3

I am trying to create n columns of vectors of length x subject to the following criteria:

i) each i'th component of every vector (eg, x[i]) has a minimum and a maximum value. The minimums and maximums are expressed as a percentage.

ii) the sum of each column is 1.

iii) I'd like to make sure I sample the entire space evenly.

I have written the following routine, called 'gen_port' which takes two vectors which contain the lower bound and upper bound for the vector, plus the number of random vectors to generate (eg, N).

def gen_port (lower_bound, upper_bound, number):
    import random
    # Given vector description of minimum and maximum, return an array of 'number' vectors,  each of which sums to 100%
    # We generate RVs, scale them by upper and lower bounds, then normalize. 
    values = np.random.random((len(lower_bound),number))   # create big array of RVs. 
    for n in range (0,number):
        for i in range (0, len(lower_bound)):
            values[i,n] = np.float(lower_bound[i]+ values[i,n]*(upper_bound[i]-lower_bound[i]))  # scale
    return values

So, for example, if I am generating 10 columns of vectors which are described by the following vectors:

lower_bound = [0.0,0.0,0.0,0.0]
upper_bound = [0.50,0.50,0.50,0.50] 
gen_ports(lower_bound, upper_bound, 10)

[Out]
array([[ 0.15749895,  0.21279324,  0.35603417,  0.27367365],
   [ 0.2970716 ,  0.48189552,  0.04709743,  0.17393545],
   [ 0.20367186,  0.47925996,  0.21349772,  0.10357047],
   [ 0.29129967,  0.15936119,  0.26925573,  0.28008341],
   [ 0.11058273,  0.2699138 ,  0.39068379,  0.22881968],
   [ 0.21286622,  0.39058314,  0.33895212,  0.05759852],
   [ 0.18726399,  0.37648587,  0.32808714,  0.108163  ],
   [ 0.03839954,  0.24170767,  0.40299362,  0.31689917],
   [ 0.35782691,  0.31928643,  0.24712695,  0.0757597 ],
   [ 0.25595576,  0.08776559,  0.16836131,  0.48791733]])

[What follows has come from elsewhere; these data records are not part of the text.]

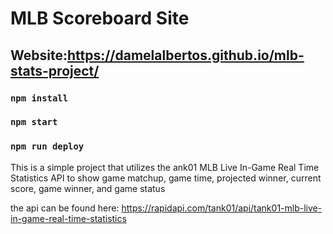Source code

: # MLB Scoreboard Site

## Website:https://damelalbertos.github.io/mlb-stats-project/

### `npm install`
### `npm start`
### `npm run deploy`

This is a simple project that utilizes the ank01 MLB Live In-Game Real Time Statistics API to show game matchup, game time, projected winner, current score, game winner, and game status

the api can be found here: https://rapidapi.com/tank01/api/tank01-mlb-live-in-game-real-time-statistics
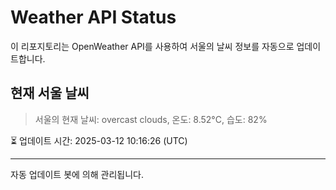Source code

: 
# Weather API Status

이 리포지토리는 OpenWeather API를 사용하여 서울의 날씨 정보를 자동으로 업데이트합니다.

## 현재 서울 날씨
> 서울의 현재 날씨: overcast clouds, 온도: 8.52°C, 습도: 82%

⏳ 업데이트 시간: 2025-03-12 10:16:26 (UTC)

---
자동 업데이트 봇에 의해 관리됩니다.

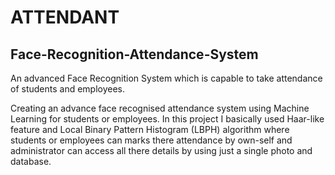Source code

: # ATTENDANT
## Face-Recognition-Attendance-System
An advanced Face Recognition System which is capable to take attendance of students and employees.

Creating an advance face recognised attendance system using Machine Learning for students or employees.
In this project I basically used Haar-like feature and Local Binary Pattern Histogram (LBPH) algorithm
where students or employees can marks there attendance by own-self and administrator can access all 
there details by using just a single photo and database.

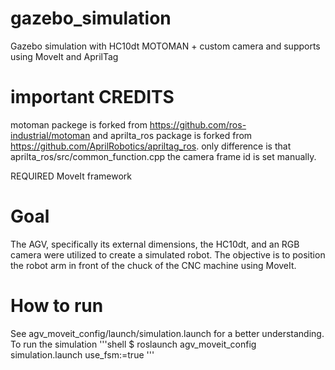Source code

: # gazebo_simulation
Gazebo simulation with HC10dt MOTOMAN + custom camera and supports  using MoveIt and AprilTag
# important CREDITS 
motoman packege is forked from https://github.com/ros-industrial/motoman and aprilta_ros package is forked from https://github.com/AprilRobotics/apriltag_ros.
only difference is that aprilta_ros/src/common_function.cpp the camera frame id is set manually. 


REQUIRED MoveIt framework

# Goal 
The AGV, specifically its external dimensions, the HC10dt, and an RGB camera were utilized to create a simulated robot. 
The objective is to position the robot arm in front of the chuck of the CNC machine using MoveIt. 

# How to run 
See agv_moveit_config/launch/simulation.launch for a better understanding. 
To run the simulation
'''shell
 $ roslaunch agv_moveit_config simulation.launch use_fsm:=true
'''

However, I want to be able to populate the vectors if the values for lower_bound and upper_bound are not homogenous.

Eg, if

[In]:
lower_bound = [0.0,0.25,0.25,0.0]
upper_bound = [0.50,0.50,0.75,1.0] 
gen_ports(lower_bound, upper_bound, 100000)

The results do not sum to 1 (only 10 samples included below):

[Out]:
array([[ 0.16010701,  0.31426425,  0.38776233,  0.1378664 ],
   [ 0.00360632,  0.37343983,  0.57538205,  0.0475718 ],
   [ 0.28273906,  0.2228893 ,  0.1998151 ,  0.29455654],
   [ 0.06602521,  0.21386937,  0.49896407,  0.22114134],
   [ 0.17785613,  0.33885919,  0.25276605,  0.23051864],
   [ 0.07223014,  0.19988808,  0.16398971,  0.56389207],
   [ 0.14320281,  0.14400242,  0.18276333,  0.53003144],
   [ 0.04962725,  0.2578919 ,  0.19029586,  0.50218499],
   [ 0.01619681,  0.21040566,  0.30615235,  0.46724517],
   [ 0.10905285,  0.23641745,  0.40660215,  0.24792755]])

I'd like to generate the 100,000 scenarios so that the space defined by the lower and upper bounds is evenly sampled. But I'm stumped, as the current function normalizes the vectors after they've been translated by the lower and upper bounds.

So, I have this obvious first question - how to modify the routine for most cases?

In addition:

i) Is this approach correct? Eg, I am introducing any bias by this implementation?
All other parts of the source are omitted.